Thank you very much!

edwardsnj commented 2 years ago

Looking at your command-line, it looks like you are not setting the Read Group (cell-barcode) parameter correctly. The default is for UMI-tools, you probably want the STARsolo option to pick out the CB tags from the cell ranger BAM file.

See the documentation on Read Groups. Note that it expects a file called barcodes.tsv in the current working directory (this is output by STARsolo). Use -b None to omit this option.

Let me know if I've correct guessed the issue!

edwardsnj commented 2 years ago

I'm not as familiar with how Cell Ranger places the cell-barcodes into the BAM file as with STARsolo and UMI-tools. I thought it did this by adding a CB tag to each read's alignment, since it uses STARsolo internally (my undestanding). You can verify the CB tags on the aligned reads by using samtools view to look at the BAM file.

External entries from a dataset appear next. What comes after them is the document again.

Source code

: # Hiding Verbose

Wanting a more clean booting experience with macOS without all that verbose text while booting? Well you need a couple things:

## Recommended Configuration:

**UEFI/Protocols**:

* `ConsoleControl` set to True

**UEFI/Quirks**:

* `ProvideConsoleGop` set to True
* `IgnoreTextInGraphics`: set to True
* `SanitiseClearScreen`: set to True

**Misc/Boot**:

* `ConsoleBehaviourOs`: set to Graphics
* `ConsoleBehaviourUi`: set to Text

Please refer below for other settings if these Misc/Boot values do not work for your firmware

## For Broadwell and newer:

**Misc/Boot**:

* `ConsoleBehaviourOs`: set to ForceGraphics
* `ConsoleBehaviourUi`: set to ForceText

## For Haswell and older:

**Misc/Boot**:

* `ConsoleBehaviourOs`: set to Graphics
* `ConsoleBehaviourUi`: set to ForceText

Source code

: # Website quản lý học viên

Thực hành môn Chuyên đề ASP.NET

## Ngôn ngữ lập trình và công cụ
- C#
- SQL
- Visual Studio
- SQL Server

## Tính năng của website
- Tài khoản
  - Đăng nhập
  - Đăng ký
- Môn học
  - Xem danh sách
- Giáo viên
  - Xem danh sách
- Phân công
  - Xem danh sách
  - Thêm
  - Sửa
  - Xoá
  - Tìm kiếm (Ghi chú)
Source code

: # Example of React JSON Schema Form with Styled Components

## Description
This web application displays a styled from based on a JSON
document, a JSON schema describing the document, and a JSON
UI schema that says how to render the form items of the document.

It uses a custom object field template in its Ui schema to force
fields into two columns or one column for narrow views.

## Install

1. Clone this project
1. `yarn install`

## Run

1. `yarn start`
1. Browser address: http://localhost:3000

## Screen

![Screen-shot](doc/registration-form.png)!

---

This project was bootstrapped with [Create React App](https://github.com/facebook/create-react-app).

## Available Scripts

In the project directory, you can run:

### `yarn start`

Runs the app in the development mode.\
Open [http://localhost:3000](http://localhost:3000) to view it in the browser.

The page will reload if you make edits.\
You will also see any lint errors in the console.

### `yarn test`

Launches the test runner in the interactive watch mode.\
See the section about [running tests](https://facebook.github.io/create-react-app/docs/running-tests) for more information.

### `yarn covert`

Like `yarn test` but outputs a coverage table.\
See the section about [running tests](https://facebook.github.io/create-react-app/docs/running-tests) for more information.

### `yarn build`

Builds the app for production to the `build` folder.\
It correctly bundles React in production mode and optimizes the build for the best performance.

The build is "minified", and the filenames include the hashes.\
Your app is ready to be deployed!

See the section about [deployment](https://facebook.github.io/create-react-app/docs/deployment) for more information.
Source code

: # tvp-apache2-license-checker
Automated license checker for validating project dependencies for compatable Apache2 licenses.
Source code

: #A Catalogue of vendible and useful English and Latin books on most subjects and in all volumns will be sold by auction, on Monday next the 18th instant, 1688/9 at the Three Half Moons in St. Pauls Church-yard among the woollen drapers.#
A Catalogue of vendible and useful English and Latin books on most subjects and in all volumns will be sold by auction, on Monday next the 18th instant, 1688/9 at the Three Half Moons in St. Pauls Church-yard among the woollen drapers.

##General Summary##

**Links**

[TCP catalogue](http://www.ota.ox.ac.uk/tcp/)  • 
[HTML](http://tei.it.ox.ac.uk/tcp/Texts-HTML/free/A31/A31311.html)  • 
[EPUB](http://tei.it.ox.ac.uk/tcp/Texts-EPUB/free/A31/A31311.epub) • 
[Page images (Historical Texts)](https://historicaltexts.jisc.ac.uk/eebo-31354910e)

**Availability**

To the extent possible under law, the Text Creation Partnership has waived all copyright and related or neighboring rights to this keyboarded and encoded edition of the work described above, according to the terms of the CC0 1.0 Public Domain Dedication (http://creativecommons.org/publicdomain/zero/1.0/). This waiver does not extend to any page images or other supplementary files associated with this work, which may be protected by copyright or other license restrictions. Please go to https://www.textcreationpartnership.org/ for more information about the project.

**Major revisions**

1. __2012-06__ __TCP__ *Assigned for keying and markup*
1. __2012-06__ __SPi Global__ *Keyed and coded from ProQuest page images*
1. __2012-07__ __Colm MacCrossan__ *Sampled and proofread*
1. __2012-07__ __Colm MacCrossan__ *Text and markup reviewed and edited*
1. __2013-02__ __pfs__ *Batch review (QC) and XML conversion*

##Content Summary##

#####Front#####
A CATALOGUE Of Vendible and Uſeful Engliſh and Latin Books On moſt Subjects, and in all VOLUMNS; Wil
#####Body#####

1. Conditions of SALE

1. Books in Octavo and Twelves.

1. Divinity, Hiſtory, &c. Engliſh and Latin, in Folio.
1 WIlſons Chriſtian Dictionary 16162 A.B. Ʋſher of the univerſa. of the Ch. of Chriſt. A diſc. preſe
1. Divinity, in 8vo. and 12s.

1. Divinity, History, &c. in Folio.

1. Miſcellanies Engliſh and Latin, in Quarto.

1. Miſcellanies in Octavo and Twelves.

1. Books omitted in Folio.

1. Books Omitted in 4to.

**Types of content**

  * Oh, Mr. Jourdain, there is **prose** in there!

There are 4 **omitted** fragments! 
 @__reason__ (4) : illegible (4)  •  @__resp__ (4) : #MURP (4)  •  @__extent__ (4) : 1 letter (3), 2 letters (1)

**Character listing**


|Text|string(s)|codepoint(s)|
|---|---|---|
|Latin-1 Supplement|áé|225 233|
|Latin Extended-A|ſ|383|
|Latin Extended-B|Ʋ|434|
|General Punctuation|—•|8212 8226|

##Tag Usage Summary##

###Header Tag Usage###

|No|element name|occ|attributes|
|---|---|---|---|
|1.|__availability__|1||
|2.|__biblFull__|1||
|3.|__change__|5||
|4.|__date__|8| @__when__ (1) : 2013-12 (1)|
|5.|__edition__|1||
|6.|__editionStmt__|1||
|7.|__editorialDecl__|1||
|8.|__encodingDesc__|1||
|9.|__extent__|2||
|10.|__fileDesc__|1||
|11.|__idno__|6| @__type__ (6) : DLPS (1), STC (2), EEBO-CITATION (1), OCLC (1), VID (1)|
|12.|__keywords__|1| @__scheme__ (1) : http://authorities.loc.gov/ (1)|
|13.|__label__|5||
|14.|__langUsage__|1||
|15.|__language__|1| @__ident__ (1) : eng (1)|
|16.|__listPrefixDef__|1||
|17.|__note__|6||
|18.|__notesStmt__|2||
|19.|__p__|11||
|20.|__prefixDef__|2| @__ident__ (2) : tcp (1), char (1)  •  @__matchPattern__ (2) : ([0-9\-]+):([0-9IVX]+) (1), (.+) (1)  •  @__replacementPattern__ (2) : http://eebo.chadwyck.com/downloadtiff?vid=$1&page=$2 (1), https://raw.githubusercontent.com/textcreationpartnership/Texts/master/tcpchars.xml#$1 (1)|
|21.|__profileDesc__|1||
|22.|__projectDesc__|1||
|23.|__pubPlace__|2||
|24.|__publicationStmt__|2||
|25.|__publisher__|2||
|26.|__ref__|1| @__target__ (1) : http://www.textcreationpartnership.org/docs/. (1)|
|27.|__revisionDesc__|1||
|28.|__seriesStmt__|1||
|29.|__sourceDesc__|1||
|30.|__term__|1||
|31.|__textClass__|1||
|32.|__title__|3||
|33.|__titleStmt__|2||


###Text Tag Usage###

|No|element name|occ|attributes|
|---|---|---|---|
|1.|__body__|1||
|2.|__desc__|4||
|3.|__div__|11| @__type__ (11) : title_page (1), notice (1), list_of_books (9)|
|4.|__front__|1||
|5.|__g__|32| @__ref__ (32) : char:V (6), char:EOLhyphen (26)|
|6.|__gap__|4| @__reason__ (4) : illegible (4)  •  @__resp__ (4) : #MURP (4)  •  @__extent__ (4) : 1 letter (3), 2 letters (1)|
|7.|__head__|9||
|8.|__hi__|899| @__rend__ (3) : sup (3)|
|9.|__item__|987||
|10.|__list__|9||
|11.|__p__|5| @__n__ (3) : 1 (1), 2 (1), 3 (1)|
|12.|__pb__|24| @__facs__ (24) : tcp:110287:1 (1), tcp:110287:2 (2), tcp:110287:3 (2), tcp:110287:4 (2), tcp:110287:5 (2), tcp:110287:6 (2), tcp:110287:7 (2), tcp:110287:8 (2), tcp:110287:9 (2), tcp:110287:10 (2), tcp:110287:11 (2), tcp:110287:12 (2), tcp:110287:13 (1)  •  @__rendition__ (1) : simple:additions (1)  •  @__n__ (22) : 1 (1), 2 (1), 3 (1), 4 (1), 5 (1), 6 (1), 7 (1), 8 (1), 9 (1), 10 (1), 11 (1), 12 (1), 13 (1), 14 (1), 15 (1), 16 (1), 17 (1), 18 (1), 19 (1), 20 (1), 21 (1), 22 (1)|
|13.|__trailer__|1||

You can set the Read Grouping using the -G option (Read Groups in the user-interface).

Hope this helps...

rosaranli commented 2 years ago

Thank you very much for your help. It indeed made a difference when I specify Read Groups. I got the outputs now but two other questions came out:

Question 1: I did a test run on SNPs from chr3 only and I got 3 files for the output. file.txt, file.cnt.matrix.txt and file.vaf-m5.matrix.txt. I think I could guess what the matrix means from file.cnt.matrix.txt and file.vaf-m5.matrix.txt but I couldn't understand what each columns means for file.txt. It looks like the following:

1 14464 A T AACAAAGGTTCAGTAC-1 0 1 0 0 1 0 1 50.0 1.0 1 14464 A T AACCAACAGGGCAACT-1 0 0 0 1 0 1 1 0.0 0.0 1 14464 A T AACGTCAAGGTAATCA-1 0 0 0 1 0 1 1 0.0 0.0 1 14464 A T AAGCGAGTCATCAGTG-1 0 0 0 1 0 1 1 0.0 0.0 1 14464 A T ACCACAAGTTAATCGC-1 0 0 0 1 0 1 1 0.0 0.0 1 14464 A T ACTGATGTCTACCACC-1 0 0 0 1 0 1 1 0.0 0.0

It doesn't have headers so I couldn't guess what each column represents. I guess the last column is kind of fraction. I went to the website for the explanation of the output, but I can't get an one-to-one match to what was described in the website. Maybe I misunderstood I am just wondering if you could clarify what each column represents here.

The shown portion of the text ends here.